**What is being asked:** List all lines of the data containing the word "enumerate".

(Data records)
################
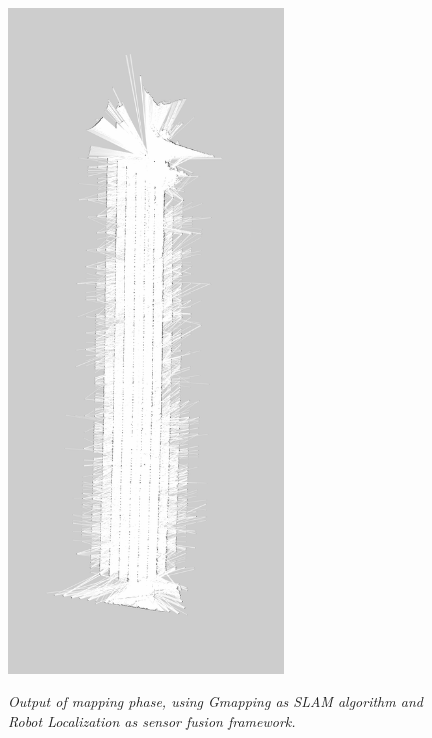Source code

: \begin{figure}
\begin{minipage}[c]{.5\textwidth}
{		\includegraphics[width=0.65\textwidth]{Images/experimental_data/toscana_map.png}
		\label{fig:mapResult_toscana}}
	\end{minipage}
	\caption{\textit{Output of mapping phase, using Gmapping as \ac{SLAM} algorithm and Robot Localization as sensor fusion framework.}}
	\label{fig:sensorFusionInputs}
\end{figure}


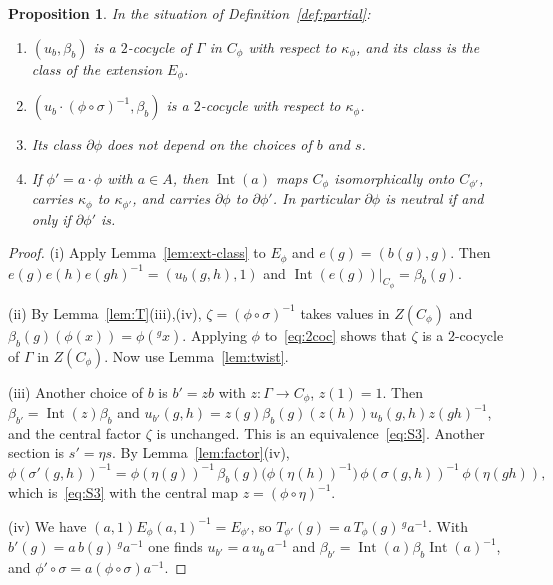 \documentclass[12pt,letterpaper]{article}
\numberwithin{equation}{section}
\theoremstyle{plain}
\newtheorem{proposition}[theorem]{Proposition}
\theoremstyle{definition}
\newcommand{\act}[2]{{}^{#1}\!#2}          %
\DeclareMathOperator{\Int}{Int}
\begin{document}
\begin{proposition}\label{prop:welldef}
In the situation of Definition~\ref{def:partial}:
\begin{enumerate}[label=\textup{(\roman*)},itemsep=1pt]
\item $(u_b,\beta_b)$ is a $2$-cocycle of $\Gamma$ in $C_\phi$ with respect
to $\kappa_\phi$, and its class is the class of the extension $E_\phi$.
\item $(u_b\cdot(\phi\circ\sigma)^{-1},\beta_b)$ is a $2$-cocycle with
respect to $\kappa_\phi$.
\item Its class $\partial\phi$ does not depend on the choices of $b$ and
$s$.
\item If $\phi'=a\cdot\phi$ with $a\in A$, then $\Int(a)$ maps $C_\phi$
isomorphically onto $C_{\phi'}$, carries $\kappa_\phi$ to $\kappa_{\phi'}$,
and carries $\partial\phi$ to $\partial\phi'$. In particular
$\partial\phi$ is neutral if and only if $\partial\phi'$ is.
\end{enumerate}
\end{proposition}

\begin{proof}
(i) Apply Lemma~\ref{lem:ext-class} to $E_\phi$ and $e(g)=(b(g),g)$. Then
$e(g)e(h)e(gh)^{-1}=(u_b(g,h),1)$ and $\Int(e(g))|_{C_\phi}=\beta_b(g)$.

(ii) By Lemma~\ref{lem:T}(iii),(iv), $\zeta=(\phi\circ\sigma)^{-1}$ takes
values in $Z(C_\phi)$ and $\beta_b(g)(\phi(x))=\phi(\act{g}{x})$. Applying
$\phi$ to~\eqref{eq:2coc} shows that $\zeta$ is a $2$-cocycle of $\Gamma$
in $Z(C_\phi)$. Now use Lemma~\ref{lem:twist}.

(iii) Another choice of $b$ is $b'=zb$ with $z:\Gamma\to C_\phi$, $z(1)=1$.
Then $\beta_{b'}=\Int(z)\beta_b$ and $u_{b'}(g,h)=z(g)\beta_b(g)(z(h))
u_b(g,h)z(gh)^{-1}$, and the central factor $\zeta$ is unchanged. This is
an equivalence~\eqref{eq:S3}. Another section is $s'=\eta s$. By
Lemma~\ref{lem:factor}(iv),
\[
\phi(\sigma'(g,h))^{-1}=\phi(\eta(g))^{-1}\,
\beta_b(g)\bigl(\phi(\eta(h))^{-1}\bigr)\,\phi(\sigma(g,h))^{-1}\,
\phi(\eta(gh)),
\]
which is~\eqref{eq:S3} with the central map $z=(\phi\circ\eta)^{-1}$.

(iv) We have $(a,1)E_\phi(a,1)^{-1}=E_{\phi'}$, so
$T_{\phi'}(g)=a\,T_\phi(g)\,\act{g}{a}^{-1}$. With
$b'(g)=a\,b(g)\,\act{g}{a}^{-1}$ one finds $u_{b'}=a\,u_b\,a^{-1}$ and
$\beta_{b'}=\Int(a)\beta_b\Int(a)^{-1}$, and
$\phi'\circ\sigma=a(\phi\circ\sigma)a^{-1}$.
\end{proof}
\end{document}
################
**Answer to the exercise:**
\begin{enumerate}[label=\textup{(\roman*)},itemsep=1pt]
\end{enumerate}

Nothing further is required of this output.